[Collected data]

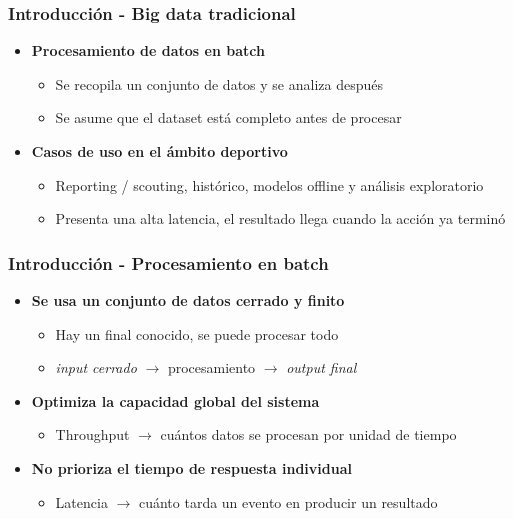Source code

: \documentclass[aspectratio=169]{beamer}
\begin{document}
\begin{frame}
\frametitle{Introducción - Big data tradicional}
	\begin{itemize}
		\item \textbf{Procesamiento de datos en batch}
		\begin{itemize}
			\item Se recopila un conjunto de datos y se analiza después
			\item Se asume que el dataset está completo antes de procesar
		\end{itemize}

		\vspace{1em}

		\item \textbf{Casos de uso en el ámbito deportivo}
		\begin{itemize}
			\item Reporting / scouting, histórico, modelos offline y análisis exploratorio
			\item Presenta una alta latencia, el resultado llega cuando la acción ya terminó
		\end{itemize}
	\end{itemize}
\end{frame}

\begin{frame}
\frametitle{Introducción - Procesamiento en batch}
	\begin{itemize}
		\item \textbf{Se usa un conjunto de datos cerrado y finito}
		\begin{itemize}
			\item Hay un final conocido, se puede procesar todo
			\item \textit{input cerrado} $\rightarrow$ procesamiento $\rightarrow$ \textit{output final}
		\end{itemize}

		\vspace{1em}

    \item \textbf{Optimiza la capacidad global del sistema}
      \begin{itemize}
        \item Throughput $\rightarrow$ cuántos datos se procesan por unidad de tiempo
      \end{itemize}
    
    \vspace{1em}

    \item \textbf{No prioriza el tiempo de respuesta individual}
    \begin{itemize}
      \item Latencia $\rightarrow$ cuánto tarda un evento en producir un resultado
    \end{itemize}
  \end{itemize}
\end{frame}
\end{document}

YOUR GOAL: Copy out every line from the data above in which the word "textbf" occurs.

EXERCISE ANSWER:
		\item \textbf{Procesamiento de datos en batch}
		\item \textbf{Casos de uso en el ámbito deportivo}
		\item \textbf{Se usa un conjunto de datos cerrado y finito}
    \item \textbf{Optimiza la capacidad global del sistema}
    \item \textbf{No prioriza el tiempo de respuesta individual}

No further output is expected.